* **WHAT YOU HAVE TO DO**:
Exactly as given, repeat all of the entries.

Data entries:
⁂

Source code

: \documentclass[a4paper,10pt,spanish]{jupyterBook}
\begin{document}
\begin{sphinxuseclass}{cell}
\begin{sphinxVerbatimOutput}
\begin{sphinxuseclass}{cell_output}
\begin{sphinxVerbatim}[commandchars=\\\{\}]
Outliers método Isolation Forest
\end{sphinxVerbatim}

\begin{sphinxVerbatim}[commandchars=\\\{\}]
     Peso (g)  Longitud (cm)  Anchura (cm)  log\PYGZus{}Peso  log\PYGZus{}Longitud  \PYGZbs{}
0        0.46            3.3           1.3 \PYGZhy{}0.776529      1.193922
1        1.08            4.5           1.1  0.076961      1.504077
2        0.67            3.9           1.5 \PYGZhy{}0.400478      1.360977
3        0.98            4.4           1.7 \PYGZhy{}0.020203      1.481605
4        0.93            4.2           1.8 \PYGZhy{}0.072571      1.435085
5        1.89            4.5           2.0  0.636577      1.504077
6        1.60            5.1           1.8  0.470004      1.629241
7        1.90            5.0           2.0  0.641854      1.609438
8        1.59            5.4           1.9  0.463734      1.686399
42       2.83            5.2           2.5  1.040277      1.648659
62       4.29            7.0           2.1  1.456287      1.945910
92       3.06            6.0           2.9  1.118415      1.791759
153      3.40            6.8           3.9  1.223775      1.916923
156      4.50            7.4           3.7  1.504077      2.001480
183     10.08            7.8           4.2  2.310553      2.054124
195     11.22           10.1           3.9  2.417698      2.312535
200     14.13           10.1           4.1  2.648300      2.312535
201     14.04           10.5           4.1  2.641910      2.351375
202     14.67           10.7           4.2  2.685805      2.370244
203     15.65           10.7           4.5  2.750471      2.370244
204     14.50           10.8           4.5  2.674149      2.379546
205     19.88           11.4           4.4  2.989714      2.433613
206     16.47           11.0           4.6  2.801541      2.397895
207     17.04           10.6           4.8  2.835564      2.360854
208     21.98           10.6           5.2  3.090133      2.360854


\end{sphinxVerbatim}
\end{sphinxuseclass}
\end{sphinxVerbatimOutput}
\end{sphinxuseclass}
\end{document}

⁂

* **YOUR RESPONSE**:
Source code

: \documentclass[a4paper,10pt,spanish]{jupyterBook}
\begin{document}
\begin{sphinxuseclass}{cell}
\begin{sphinxVerbatimOutput}
\begin{sphinxuseclass}{cell_output}
\begin{sphinxVerbatim}[commandchars=\\\{\}]
Outliers método Isolation Forest
\end{sphinxVerbatim}

\begin{sphinxVerbatim}[commandchars=\\\{\}]
     Peso (g)  Longitud (cm)  Anchura (cm)  log\PYGZus{}Peso  log\PYGZus{}Longitud  \PYGZbs{}
0        0.46            3.3           1.3 \PYGZhy{}0.776529      1.193922
1        1.08            4.5           1.1  0.076961      1.504077
2        0.67            3.9           1.5 \PYGZhy{}0.400478      1.360977
3        0.98            4.4           1.7 \PYGZhy{}0.020203      1.481605
4        0.93            4.2           1.8 \PYGZhy{}0.072571      1.435085
5        1.89            4.5           2.0  0.636577      1.504077
6        1.60            5.1           1.8  0.470004      1.629241
7        1.90            5.0           2.0  0.641854      1.609438
8        1.59            5.4           1.9  0.463734      1.686399
42       2.83            5.2           2.5  1.040277      1.648659
62       4.29            7.0           2.1  1.456287      1.945910
92       3.06            6.0           2.9  1.118415      1.791759
153      3.40            6.8           3.9  1.223775      1.916923
156      4.50            7.4           3.7  1.504077      2.001480
183     10.08            7.8           4.2  2.310553      2.054124
195     11.22           10.1           3.9  2.417698      2.312535
200     14.13           10.1           4.1  2.648300      2.312535
201     14.04           10.5           4.1  2.641910      2.351375
202     14.67           10.7           4.2  2.685805      2.370244
203     15.65           10.7           4.5  2.750471      2.370244
204     14.50           10.8           4.5  2.674149      2.379546
205     19.88           11.4           4.4  2.989714      2.433613
206     16.47           11.0           4.6  2.801541      2.397895
207     17.04           10.6           4.8  2.835564      2.360854
208     21.98           10.6           5.2  3.090133      2.360854


\end{sphinxVerbatim}
\end{sphinxuseclass}
\end{sphinxVerbatimOutput}
\end{sphinxuseclass}
\end{document}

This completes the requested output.